SCHH stock should be held because of the high correlation to generating of wealth. There are two forms that returns are witnessed which include capital appreciation and steady rental income from the tenants. The benefit of such an investment is that there is no need to run and manage the properties. Rather, an investment is made and there is cash flow being received through the dividend.
In total, there are more than 100 real estate companies held within SCHH. This, then, would mean there are thousands of properties held through this one ETF. The top three holdings within SCHH include Simon Property Group Inc (NYSE:SPG), Prologis Inc (NYSE:PLD), and Public Storage (NYSE:PSA).
The dividend is paid out to unit holders of SCHH every three months and a growing payout as time goes on.
#7 SPDR S&P International Dividend
If you are looking for income and international exposure, then SPDR S&P International Dividend (ETF) (NYSEARCA:DWX) would be a great investment to consider. DWX uses the S&P International Dividend Opportunities Index as its benchmark index, which is designed to measure the performance of high-yielding international common shares. At times, all the investable capital of DWX will be invested in the companies that make up the index or at a minimum $8.00 out of every $10.00.
There are normally about 100 stocks held at a time in DWX, which adds to the diversification of the investment.
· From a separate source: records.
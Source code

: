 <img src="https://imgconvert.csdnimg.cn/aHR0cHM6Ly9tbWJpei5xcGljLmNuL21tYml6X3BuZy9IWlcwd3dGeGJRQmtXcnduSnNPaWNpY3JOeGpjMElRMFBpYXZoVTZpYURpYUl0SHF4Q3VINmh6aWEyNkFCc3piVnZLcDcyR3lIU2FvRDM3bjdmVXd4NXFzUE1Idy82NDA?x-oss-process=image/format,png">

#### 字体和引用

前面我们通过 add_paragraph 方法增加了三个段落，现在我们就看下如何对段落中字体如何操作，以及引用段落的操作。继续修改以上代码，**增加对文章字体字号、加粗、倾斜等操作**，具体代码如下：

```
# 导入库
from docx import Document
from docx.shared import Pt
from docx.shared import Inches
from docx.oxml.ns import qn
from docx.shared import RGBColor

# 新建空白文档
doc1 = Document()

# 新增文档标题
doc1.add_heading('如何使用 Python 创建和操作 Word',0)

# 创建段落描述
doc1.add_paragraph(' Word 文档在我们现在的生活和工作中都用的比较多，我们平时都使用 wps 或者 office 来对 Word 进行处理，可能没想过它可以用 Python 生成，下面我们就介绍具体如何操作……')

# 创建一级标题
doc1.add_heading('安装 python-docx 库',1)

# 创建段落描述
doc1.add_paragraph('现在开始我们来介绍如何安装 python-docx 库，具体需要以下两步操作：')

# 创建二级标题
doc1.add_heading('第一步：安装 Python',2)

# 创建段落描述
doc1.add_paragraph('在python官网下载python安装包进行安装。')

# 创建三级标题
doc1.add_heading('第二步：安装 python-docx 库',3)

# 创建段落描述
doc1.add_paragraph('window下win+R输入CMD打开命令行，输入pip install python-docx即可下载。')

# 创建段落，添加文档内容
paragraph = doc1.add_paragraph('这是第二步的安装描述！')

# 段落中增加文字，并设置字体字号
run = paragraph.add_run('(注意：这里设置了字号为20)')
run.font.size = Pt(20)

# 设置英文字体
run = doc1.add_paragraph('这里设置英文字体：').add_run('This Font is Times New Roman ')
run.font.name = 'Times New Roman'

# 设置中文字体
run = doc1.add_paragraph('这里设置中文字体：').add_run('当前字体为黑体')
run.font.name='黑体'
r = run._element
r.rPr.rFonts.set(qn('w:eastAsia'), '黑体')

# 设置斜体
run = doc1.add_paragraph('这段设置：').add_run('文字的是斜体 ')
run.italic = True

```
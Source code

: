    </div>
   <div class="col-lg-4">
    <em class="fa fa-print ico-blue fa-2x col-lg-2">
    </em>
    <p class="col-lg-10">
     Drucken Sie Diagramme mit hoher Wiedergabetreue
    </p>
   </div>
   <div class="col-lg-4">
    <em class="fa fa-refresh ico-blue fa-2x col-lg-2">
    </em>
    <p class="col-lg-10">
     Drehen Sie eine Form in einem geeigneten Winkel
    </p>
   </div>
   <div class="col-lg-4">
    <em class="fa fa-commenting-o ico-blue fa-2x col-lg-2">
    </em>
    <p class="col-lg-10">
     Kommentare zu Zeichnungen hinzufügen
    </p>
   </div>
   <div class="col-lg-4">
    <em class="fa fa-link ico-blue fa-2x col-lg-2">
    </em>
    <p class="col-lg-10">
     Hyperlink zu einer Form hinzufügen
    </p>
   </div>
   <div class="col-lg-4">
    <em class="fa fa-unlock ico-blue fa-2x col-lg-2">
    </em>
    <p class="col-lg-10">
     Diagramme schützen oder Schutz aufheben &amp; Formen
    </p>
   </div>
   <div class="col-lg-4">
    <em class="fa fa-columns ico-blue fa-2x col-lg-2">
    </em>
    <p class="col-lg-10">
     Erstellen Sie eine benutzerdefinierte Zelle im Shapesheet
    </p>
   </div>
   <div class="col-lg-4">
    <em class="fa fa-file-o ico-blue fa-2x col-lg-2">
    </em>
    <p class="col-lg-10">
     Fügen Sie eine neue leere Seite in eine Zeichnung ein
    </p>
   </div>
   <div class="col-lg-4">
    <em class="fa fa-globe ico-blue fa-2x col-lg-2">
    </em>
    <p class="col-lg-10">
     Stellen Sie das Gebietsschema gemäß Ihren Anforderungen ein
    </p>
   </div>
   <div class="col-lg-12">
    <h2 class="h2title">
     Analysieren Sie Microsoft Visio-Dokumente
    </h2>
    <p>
Another benefit is that there is a professional management team assessing investments from around the world, which is a time saver. This is mentioned because evaluating investments from around the world requires more due diligence on account of country-specific risks and government regulations.
DWX gives investors exposure to regions around the world including Asia, Europe, and Africa. It excludes exposure to the United States and South America. There is a cap limit of investing in one sector or geographic region, which is 25%.
Approximately 50% of all the capital within DWX is invested in utilities, financial services, and industrials. Investments are only made into large-cap companies such as BCE Inc. (TSE:BCE), Swiss Re AG (VTX:SREN), and Westpac Banking Corp (ASX:WBC).